Source: Campaign Iran
Letters were sent today to the Permanent Representative of India at the United Nations and to the Indian High Commissioner in London, asking them to confirm or deny fresh claims that India was coerced by the US to vote against Iran at the International Atomic Energy Agency (IAEA). The letters comes in the wake of revelations by a former ranking official of the Bush administration that India's votes at the IAEA in 2005 and 2006 had been "coerced."
The letters, drafted by Campaign Iran, were addressed to Ambassador Sen in New York and Mr Kamlesh Sharma in London and demanded that India break her silence on this crucial matter. The controversy erupted over a week ago when, in a talk at the Institute for Defence Studies and Analyses in New Delhi, Stephen G. Rademaker - who left his job as Assistant Secretary for Non-proliferation and International Security at the U.S. State Department last December - said, referring to India's changing attitude towards non-proliferation, "[t]he best illustration of this is the two votes India cast against Iran at the IAEA. I am the first person to admit that the votes were coerced."
The government of India has so far remained silent on this crucial allegation. The US Ambassador to India, David Mulford, issued a statement, reported in the Times of India, that the statements attributed to Mr Rademaker were inaccurate. However, the Hindu newspaper which first reported the story on Friday 16th February pointed out that Mr. Rademaker spoke before an audience of 20 people and that the Hindu's Associate Editor, Siddharth Varadarajan, had taken detailed notes. Ambassador David Mulford had himself caused controversy on this issue when he warned in January 2006 that a deal giving India US nuclear technology could collapse if India did not back the UN motion against Iran.

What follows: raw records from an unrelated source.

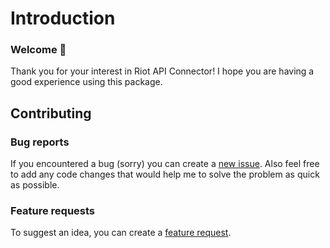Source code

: # Introduction

### Welcome 👋

Thank you for your interest in Riot API Connector! I hope you are having a good experience using this package.

## Contributing

### Bug reports

If you encountered a bug (sorry) you can create a [new issue](https://github.com/anthonyrave/riot-api-connector/issues/new?assignees=anthonyrave&labels=&template=bug_report.md&title=%5BBUG%5D).
Also feel free to add any code changes that would help me to solve the problem as quick as possible.

### Feature requests

To suggest an idea, you can create a [feature request](https://github.com/anthonyrave/riot-api-connector/issues/new?assignees=anthonyrave&labels=&template=feature_request.md&title=).
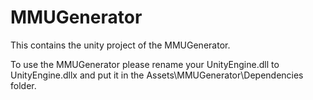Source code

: # MMUGenerator

This contains the unity project of the MMUGenerator. 

To use the MMUGenerator please rename your UnityEngine.dll to UnityEngine.dllx and put it in the Assets\MMUGenerator\Dependencies folder.
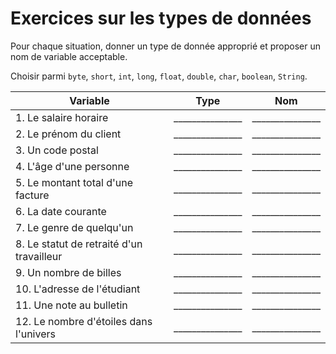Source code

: # Exercices sur les types de données

Pour chaque situation, donner un type de donnée approprié et proposer un nom de variable acceptable.

Choisir parmi `byte`, `short`, `int`, `long`, `float`, `double`, `char`, `boolean`, `String`.

|Variable|Type|Nom|
|---|---|---|
|1. Le salaire horaire|_______________|_______________|
|2. Le prénom du client|_______________|_______________|
|3. Un code postal|_______________|_______________|
|4. L'âge d'une personne|_______________|_______________|
|5. Le montant total d'une facture|_______________|_______________|
|6. La date courante|_______________|_______________|
|7. Le genre de quelqu'un|_______________|_______________|
|8. Le statut de retraité d'un travailleur|_______________|_______________|
|9. Un nombre de billes|_______________|_______________|
|10. L'adresse de l'étudiant|_______________|_______________|
|11. Une note au bulletin|_______________|_______________|
|12. Le nombre d'étoiles dans l'univers|_______________|_______________|
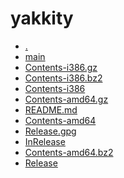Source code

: yakkity
========================

- [.](.)
- [main](main)
- [Contents-i386.gz](Contents-i386.gz)
- [Contents-i386.bz2](Contents-i386.bz2)
- [Contents-i386](Contents-i386)
- [Contents-amd64.gz](Contents-amd64.gz)
- [README.md](README.md)
- [Contents-amd64](Contents-amd64)
- [Release.gpg](Release.gpg)
- [InRelease](InRelease)
- [Contents-amd64.bz2](Contents-amd64.bz2)
- [Release](Release)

The growing storm adds strength to those who have argued against the legitimacy of Iran's referral to the UN Security Council and the subsequent passing of Resolution 1737. In 2005, the US and the UK concentrated their efforts in the Governors' Board of the IAEA to first condemn Iran for not meeting its obligations under the Nuclear Non-Proliferation Treaty (NPT) and then to refer Iran to the UN Security Council, when Iran's enrichment programme had not in fact, breached any article of the NPT.

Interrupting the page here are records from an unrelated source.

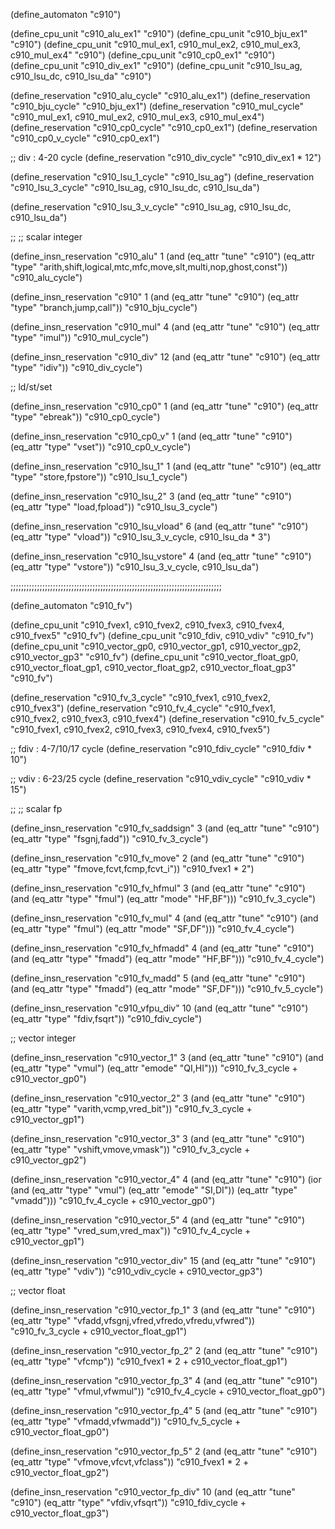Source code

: 
(define_automaton "c910")

(define_cpu_unit "c910_alu_ex1" "c910")
(define_cpu_unit "c910_bju_ex1" "c910")
(define_cpu_unit "c910_mul_ex1, c910_mul_ex2, c910_mul_ex3, c910_mul_ex4" "c910")
(define_cpu_unit "c910_cp0_ex1" "c910")
(define_cpu_unit "c910_div_ex1" "c910")
(define_cpu_unit "c910_lsu_ag, c910_lsu_dc, c910_lsu_da" "c910")

(define_reservation "c910_alu_cycle" "c910_alu_ex1")
(define_reservation "c910_bju_cycle" "c910_bju_ex1")
(define_reservation "c910_mul_cycle"
		    "c910_mul_ex1, c910_mul_ex2, c910_mul_ex3, c910_mul_ex4")
(define_reservation "c910_cp0_cycle" "c910_cp0_ex1")
(define_reservation "c910_cp0_v_cycle" "c910_cp0_ex1")

;; div : 4-20 cycle
(define_reservation "c910_div_cycle" "c910_div_ex1 * 12")

(define_reservation "c910_lsu_1_cycle" "c910_lsu_ag")
(define_reservation "c910_lsu_3_cycle" "c910_lsu_ag, c910_lsu_dc, c910_lsu_da")

(define_reservation "c910_lsu_3_v_cycle"
		    "c910_lsu_ag, c910_lsu_dc, c910_lsu_da")

;;
;; scalar integer

(define_insn_reservation "c910_alu" 1
  (and (eq_attr "tune" "c910")
       (eq_attr "type" "arith,shift,logical,mtc,mfc,move,slt,multi,nop,ghost,const"))
  "c910_alu_cycle")

(define_insn_reservation "c910" 1
  (and (eq_attr "tune" "c910")
       (eq_attr "type" "branch,jump,call"))
  "c910_bju_cycle")

(define_insn_reservation "c910_mul" 4
  (and (eq_attr "tune" "c910")
       (eq_attr "type" "imul"))
  "c910_mul_cycle")

(define_insn_reservation "c910_div" 12
  (and (eq_attr "tune" "c910")
       (eq_attr "type" "idiv"))
  "c910_div_cycle")

;; ld/st/set

(define_insn_reservation "c910_cp0" 1
  (and (eq_attr "tune" "c910")
       (eq_attr "type" "ebreak"))
  "c910_cp0_cycle")

(define_insn_reservation "c910_cp0_v" 1
  (and (eq_attr "tune" "c910")
       (eq_attr "type" "vset"))
  "c910_cp0_v_cycle")

(define_insn_reservation "c910_lsu_1" 1
  (and (eq_attr "tune" "c910")
       (eq_attr "type" "store,fpstore"))
  "c910_lsu_1_cycle")

(define_insn_reservation "c910_lsu_2" 3
  (and (eq_attr "tune" "c910")
       (eq_attr "type" "load,fpload"))
  "c910_lsu_3_cycle")

(define_insn_reservation "c910_lsu_vload" 6
  (and (eq_attr "tune" "c910")
       (eq_attr "type" "vload"))
  "c910_lsu_3_v_cycle, c910_lsu_da * 3")

(define_insn_reservation "c910_lsu_vstore" 4
  (and (eq_attr "tune" "c910")
       (eq_attr "type" "vstore"))
  "c910_lsu_3_v_cycle, c910_lsu_da")

;;;;;;;;;;;;;;;;;;;;;;;;;;;;;;;;;;;;;;;;;;;;;;;;;;;;;;;;;;;;;;;;;;;;;;;;;;;;;;;;

(define_automaton "c910_fv")

(define_cpu_unit "c910_fvex1, c910_fvex2, c910_fvex3, c910_fvex4, c910_fvex5" "c910_fv")
(define_cpu_unit "c910_fdiv, c910_vdiv" "c910_fv")
(define_cpu_unit "c910_vector_gp0, c910_vector_gp1, c910_vector_gp2, c910_vector_gp3" "c910_fv")
(define_cpu_unit "c910_vector_float_gp0, c910_vector_float_gp1, c910_vector_float_gp2, c910_vector_float_gp3" "c910_fv")

(define_reservation "c910_fv_3_cycle" "c910_fvex1, c910_fvex2, c910_fvex3")
(define_reservation "c910_fv_4_cycle" "c910_fvex1, c910_fvex2, c910_fvex3, c910_fvex4")
(define_reservation "c910_fv_5_cycle" "c910_fvex1, c910_fvex2, c910_fvex3, c910_fvex4, c910_fvex5")

;; fdiv : 4-7/10/17  cycle
(define_reservation "c910_fdiv_cycle" "c910_fdiv * 10")

;; vdiv : 6-23/25  cycle
(define_reservation "c910_vdiv_cycle" "c910_vdiv * 15")

;;
;; scalar fp

(define_insn_reservation "c910_fv_saddsign" 3
  (and (eq_attr "tune" "c910")
	(eq_attr "type" "fsgnj,fadd"))
  "c910_fv_3_cycle")

(define_insn_reservation "c910_fv_move" 2
  (and (eq_attr "tune" "c910")
       (eq_attr "type" "fmove,fcvt,fcmp,fcvt_i"))
  "c910_fvex1 * 2")

(define_insn_reservation "c910_fv_hfmul" 3
  (and (eq_attr "tune" "c910")
       (and (eq_attr "type" "fmul")
	    (eq_attr "mode" "HF,BF")))
  "c910_fv_3_cycle")

(define_insn_reservation "c910_fv_mul" 4
  (and (eq_attr "tune" "c910")
       (and (eq_attr "type" "fmul")
	    (eq_attr "mode" "SF,DF")))
  "c910_fv_4_cycle")

(define_insn_reservation "c910_fv_hfmadd" 4
  (and (eq_attr "tune" "c910")
       (and (eq_attr "type" "fmadd")
	    (eq_attr "mode" "HF,BF")))
  "c910_fv_4_cycle")

(define_insn_reservation "c910_fv_madd" 5
  (and (eq_attr "tune" "c910")
       (and (eq_attr "type" "fmadd")
	    (eq_attr "mode" "SF,DF")))
  "c910_fv_5_cycle")

(define_insn_reservation "c910_vfpu_div" 10
  (and (eq_attr "tune" "c910")
       (eq_attr "type" "fdiv,fsqrt"))
  "c910_fdiv_cycle")

;; vector integer

(define_insn_reservation "c910_vector_1" 3
  (and (eq_attr "tune" "c910")
       (and (eq_attr "type" "vmul")
	    (eq_attr "emode" "QI,HI")))
  "c910_fv_3_cycle + c910_vector_gp0")

(define_insn_reservation "c910_vector_2" 3
  (and (eq_attr "tune" "c910")
       (eq_attr "type" "varith,vcmp,vred_bit"))
  "c910_fv_3_cycle + c910_vector_gp1")

(define_insn_reservation "c910_vector_3" 3
  (and (eq_attr "tune" "c910")
       (eq_attr "type" "vshift,vmove,vmask"))
  "c910_fv_3_cycle + c910_vector_gp2")

(define_insn_reservation "c910_vector_4" 4
  (and (eq_attr "tune" "c910")
       (ior (and (eq_attr "type" "vmul")
		 (eq_attr "emode" "SI,DI"))
	    (eq_attr "type" "vmadd")))
  "c910_fv_4_cycle + c910_vector_gp0")

(define_insn_reservation "c910_vector_5" 4
  (and (eq_attr "tune" "c910")
       (eq_attr "type" "vred_sum,vred_max"))
  "c910_fv_4_cycle + c910_vector_gp1")

(define_insn_reservation "c910_vector_div" 15
  (and (eq_attr "tune" "c910")
       (eq_attr "type" "vdiv"))
  "c910_vdiv_cycle + c910_vector_gp3")

;; vector float

(define_insn_reservation "c910_vector_fp_1" 3
  (and (eq_attr "tune" "c910")
       (eq_attr "type" "vfadd,vfsgnj,vfred,vfredo,vfredu,vfwred"))
  "c910_fv_3_cycle + c910_vector_float_gp1")

(define_insn_reservation "c910_vector_fp_2" 2
  (and (eq_attr "tune" "c910")
       (eq_attr "type" "vfcmp"))
  "c910_fvex1 * 2 + c910_vector_float_gp1")

(define_insn_reservation "c910_vector_fp_3" 4
  (and (eq_attr "tune" "c910")
       (eq_attr "type" "vfmul,vfwmul"))
  "c910_fv_4_cycle + c910_vector_float_gp0")

(define_insn_reservation "c910_vector_fp_4" 5
  (and (eq_attr "tune" "c910")
       (eq_attr "type" "vfmadd,vfwmadd"))
  "c910_fv_5_cycle + c910_vector_float_gp0")

(define_insn_reservation "c910_vector_fp_5" 2
  (and (eq_attr "tune" "c910")
       (eq_attr "type" "vfmove,vfcvt,vfclass"))
  "c910_fvex1 * 2 + c910_vector_float_gp2")

(define_insn_reservation "c910_vector_fp_div" 10
  (and (eq_attr "tune" "c910")
       (eq_attr "type" "vfdiv,vfsqrt"))
  "c910_fdiv_cycle + c910_vector_float_gp3")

Professor Abbas Edalat of Campaign Iran said today;
"We need the Indian government to be transparent about this matter of global significance. If the US coerced India into voting against Iran, it brings into question the entire legitimacy of the decision by the Governors' Board of the IAEA to refer Iran to the Security Council and the consequent passing of Resolutions 1696 and 1737 and any future resolutions against Iran the UN might pass. It also raises the question, "how many other members of he Governors' Board of the IAEA were coerced by the US to politicise Iran's nuclear file, refer it to the UN Security Council and bring about first resolution 1696 and then resolution 1737?". As in the run-up top the invasion of Iraq, UN resolutions are being used to give a veneer of legitimacy and provide a pretext for an illegal US pre-emptive strike against Iran. In Iraq, the invasion was ordered "in support of UN authority". The same justification is likely to be used by the Bush administration for strikes on Iran. We are demanding an immediate high level investigation to the use of coercion by the US and its allies within the IAEA."
Mr Rademaker was appointed acting assistant secretary for disarmament in the State Department. He quit the State Department earlier this year and is now a paid lobbyist of the Indian government in Washington.